> Problem details:
The span to repeat in the listing below runs from the line containing "Liczba w wierszu X i kolumnie Y to Y.aivalue/X.aivalue." to the line containing "- Symulacje dają", inclusive. Repeat it exactly, and only it.
↓↓↓
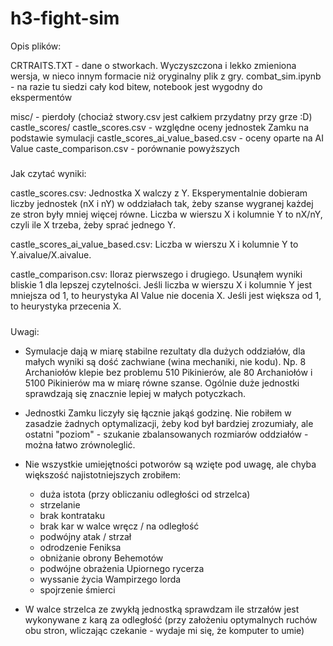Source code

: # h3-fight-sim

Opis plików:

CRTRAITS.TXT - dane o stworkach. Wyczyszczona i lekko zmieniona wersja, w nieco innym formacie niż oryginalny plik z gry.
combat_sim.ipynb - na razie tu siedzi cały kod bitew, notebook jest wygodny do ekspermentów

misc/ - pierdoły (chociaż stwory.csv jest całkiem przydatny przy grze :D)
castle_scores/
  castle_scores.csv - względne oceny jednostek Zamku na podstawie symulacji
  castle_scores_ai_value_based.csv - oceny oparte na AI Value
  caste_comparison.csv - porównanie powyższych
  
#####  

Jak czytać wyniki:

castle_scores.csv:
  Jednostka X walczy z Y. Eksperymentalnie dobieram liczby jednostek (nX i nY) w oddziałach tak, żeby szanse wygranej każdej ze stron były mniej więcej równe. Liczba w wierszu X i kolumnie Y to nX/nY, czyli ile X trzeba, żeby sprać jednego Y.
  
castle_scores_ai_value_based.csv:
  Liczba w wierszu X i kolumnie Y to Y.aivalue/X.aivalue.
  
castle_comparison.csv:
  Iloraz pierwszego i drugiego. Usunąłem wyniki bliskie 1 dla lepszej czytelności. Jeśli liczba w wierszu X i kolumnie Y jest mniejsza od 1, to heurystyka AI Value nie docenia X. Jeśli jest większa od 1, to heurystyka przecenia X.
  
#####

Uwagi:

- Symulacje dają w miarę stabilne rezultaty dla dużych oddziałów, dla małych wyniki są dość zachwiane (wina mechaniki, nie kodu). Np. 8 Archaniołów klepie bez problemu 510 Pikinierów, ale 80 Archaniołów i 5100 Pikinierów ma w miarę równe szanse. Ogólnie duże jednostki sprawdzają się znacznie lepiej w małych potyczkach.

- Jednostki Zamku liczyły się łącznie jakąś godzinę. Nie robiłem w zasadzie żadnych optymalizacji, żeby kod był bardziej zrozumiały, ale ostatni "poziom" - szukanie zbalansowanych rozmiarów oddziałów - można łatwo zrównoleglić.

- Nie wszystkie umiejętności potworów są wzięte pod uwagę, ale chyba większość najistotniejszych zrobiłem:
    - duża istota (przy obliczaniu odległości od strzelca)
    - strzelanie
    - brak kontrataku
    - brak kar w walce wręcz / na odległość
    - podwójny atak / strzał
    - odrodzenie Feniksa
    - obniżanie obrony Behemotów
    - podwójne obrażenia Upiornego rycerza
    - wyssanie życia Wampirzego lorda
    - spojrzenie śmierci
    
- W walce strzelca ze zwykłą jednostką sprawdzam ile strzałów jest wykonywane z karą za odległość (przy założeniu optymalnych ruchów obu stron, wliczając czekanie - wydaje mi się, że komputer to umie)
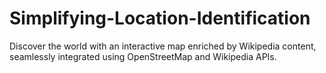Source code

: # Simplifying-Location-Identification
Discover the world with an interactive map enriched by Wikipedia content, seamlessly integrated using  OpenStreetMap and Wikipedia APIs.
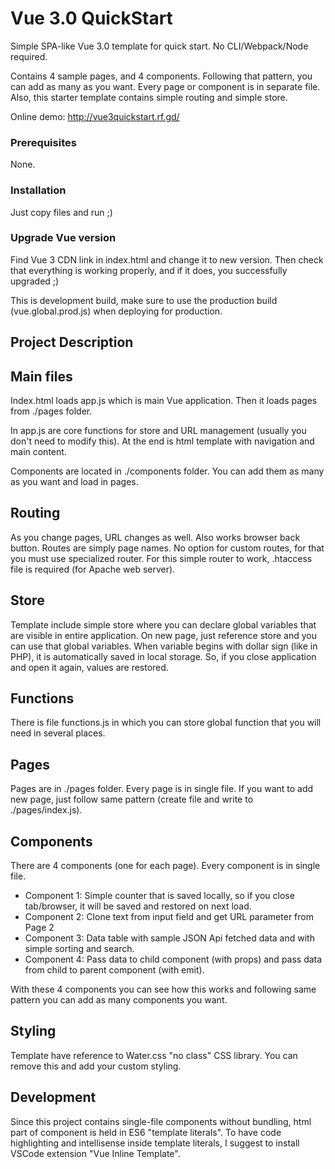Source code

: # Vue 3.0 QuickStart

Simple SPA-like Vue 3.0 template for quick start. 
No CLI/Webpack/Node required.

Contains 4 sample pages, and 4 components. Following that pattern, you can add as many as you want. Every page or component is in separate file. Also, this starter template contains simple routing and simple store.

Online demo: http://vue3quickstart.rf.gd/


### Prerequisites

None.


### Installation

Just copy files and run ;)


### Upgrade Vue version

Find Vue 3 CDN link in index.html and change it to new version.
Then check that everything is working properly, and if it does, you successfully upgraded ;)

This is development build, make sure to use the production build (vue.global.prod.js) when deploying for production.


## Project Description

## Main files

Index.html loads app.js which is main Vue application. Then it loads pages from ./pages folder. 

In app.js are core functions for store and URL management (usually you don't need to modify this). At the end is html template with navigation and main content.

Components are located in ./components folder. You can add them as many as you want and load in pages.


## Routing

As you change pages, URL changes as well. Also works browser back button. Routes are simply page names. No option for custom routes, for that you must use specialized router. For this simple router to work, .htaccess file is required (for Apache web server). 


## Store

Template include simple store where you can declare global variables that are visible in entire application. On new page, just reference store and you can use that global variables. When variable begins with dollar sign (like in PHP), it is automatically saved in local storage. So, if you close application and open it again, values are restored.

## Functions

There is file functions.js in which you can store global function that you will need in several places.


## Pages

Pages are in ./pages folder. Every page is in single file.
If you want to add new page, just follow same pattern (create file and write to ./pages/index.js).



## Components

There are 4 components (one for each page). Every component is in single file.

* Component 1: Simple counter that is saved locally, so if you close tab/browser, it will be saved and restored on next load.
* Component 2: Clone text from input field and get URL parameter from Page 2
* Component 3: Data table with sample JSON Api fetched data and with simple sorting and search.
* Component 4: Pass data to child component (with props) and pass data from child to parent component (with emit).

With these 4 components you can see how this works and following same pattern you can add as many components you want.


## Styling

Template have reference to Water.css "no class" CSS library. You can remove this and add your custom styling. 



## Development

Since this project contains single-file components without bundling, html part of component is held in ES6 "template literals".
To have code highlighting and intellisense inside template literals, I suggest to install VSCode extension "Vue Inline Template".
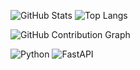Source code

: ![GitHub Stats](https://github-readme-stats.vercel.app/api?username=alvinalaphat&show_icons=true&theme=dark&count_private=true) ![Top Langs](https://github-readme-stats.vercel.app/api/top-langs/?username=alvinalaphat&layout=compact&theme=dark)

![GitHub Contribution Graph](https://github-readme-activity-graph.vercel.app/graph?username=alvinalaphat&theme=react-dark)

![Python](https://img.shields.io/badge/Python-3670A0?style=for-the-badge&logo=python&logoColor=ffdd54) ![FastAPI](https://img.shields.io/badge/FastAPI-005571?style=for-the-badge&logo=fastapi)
↑↑↑
↓↓↓
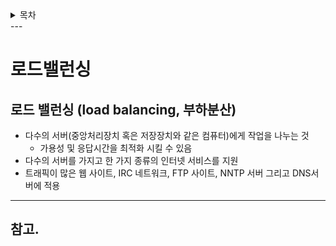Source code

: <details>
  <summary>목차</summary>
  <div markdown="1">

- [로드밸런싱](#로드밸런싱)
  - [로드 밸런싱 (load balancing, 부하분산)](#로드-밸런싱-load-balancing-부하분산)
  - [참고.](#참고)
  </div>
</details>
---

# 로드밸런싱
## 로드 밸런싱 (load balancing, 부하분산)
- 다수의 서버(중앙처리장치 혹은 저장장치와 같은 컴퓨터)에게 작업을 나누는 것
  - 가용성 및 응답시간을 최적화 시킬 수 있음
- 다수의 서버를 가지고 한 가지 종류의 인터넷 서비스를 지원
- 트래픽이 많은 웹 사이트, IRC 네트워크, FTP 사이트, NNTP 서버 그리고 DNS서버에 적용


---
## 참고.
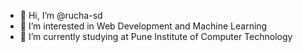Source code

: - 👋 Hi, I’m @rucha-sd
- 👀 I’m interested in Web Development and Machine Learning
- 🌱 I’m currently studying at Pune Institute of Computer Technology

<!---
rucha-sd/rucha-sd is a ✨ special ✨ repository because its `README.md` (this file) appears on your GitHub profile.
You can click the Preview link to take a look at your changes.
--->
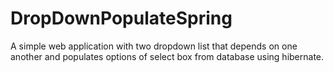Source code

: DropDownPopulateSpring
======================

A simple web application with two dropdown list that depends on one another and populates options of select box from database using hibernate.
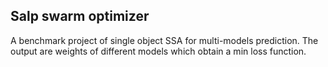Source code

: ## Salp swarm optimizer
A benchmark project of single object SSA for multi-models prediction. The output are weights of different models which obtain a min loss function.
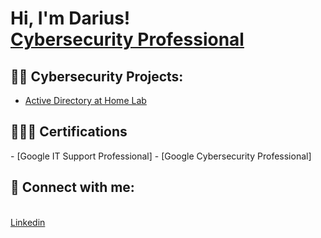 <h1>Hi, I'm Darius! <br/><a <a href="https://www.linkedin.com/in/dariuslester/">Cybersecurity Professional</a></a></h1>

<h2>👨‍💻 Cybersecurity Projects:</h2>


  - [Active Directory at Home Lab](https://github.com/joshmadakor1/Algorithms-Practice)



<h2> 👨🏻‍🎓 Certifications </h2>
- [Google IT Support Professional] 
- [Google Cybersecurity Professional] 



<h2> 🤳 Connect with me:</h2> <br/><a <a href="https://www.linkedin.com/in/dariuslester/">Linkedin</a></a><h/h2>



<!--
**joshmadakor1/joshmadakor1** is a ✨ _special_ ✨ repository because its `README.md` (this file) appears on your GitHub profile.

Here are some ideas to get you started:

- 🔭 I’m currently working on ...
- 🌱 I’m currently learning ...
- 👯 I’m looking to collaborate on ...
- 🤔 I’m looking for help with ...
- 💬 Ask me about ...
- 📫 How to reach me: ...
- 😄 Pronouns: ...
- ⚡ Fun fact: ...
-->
↑↑↑
↓↓↓
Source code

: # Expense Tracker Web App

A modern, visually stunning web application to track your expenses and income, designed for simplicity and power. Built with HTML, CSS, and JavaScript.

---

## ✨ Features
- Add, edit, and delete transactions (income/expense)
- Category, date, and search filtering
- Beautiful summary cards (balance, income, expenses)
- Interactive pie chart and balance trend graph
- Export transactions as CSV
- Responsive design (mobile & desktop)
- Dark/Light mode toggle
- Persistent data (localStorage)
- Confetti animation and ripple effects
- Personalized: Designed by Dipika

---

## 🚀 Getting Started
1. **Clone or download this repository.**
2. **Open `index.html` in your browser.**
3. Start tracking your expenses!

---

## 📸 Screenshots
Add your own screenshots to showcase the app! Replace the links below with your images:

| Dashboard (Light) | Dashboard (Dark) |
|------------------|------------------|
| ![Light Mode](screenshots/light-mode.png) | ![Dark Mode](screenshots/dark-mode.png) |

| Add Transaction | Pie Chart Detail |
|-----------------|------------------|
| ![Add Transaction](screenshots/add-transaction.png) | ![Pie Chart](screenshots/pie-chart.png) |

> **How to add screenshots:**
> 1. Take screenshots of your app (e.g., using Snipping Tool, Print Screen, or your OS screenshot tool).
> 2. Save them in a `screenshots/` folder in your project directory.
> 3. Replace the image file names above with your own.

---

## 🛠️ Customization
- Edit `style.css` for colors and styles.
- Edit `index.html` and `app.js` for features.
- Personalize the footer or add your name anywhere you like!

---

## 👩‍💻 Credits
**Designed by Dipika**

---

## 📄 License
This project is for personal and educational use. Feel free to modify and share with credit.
↑↑↑
> Expected output:
  Liczba w wierszu X i kolumnie Y to Y.aivalue/X.aivalue.
  
castle_comparison.csv:
  Iloraz pierwszego i drugiego. Usunąłem wyniki bliskie 1 dla lepszej czytelności. Jeśli liczba w wierszu X i kolumnie Y jest mniejsza od 1, to heurystyka AI Value nie docenia X. Jeśli jest większa od 1, to heurystyka przecenia X.
  
#####

Uwagi:

- Symulacje dają w miarę stabilne rezultaty dla dużych oddziałów, dla małych wyniki są dość zachwiane (wina mechaniki, nie kodu). Np. 8 Archaniołów klepie bez problemu 510 Pikinierów, ale 80 Archaniołów i 5100 Pikinierów ma w miarę równe szanse. Ogólnie duże jednostki sprawdzają się znacznie lepiej w małych potyczkach.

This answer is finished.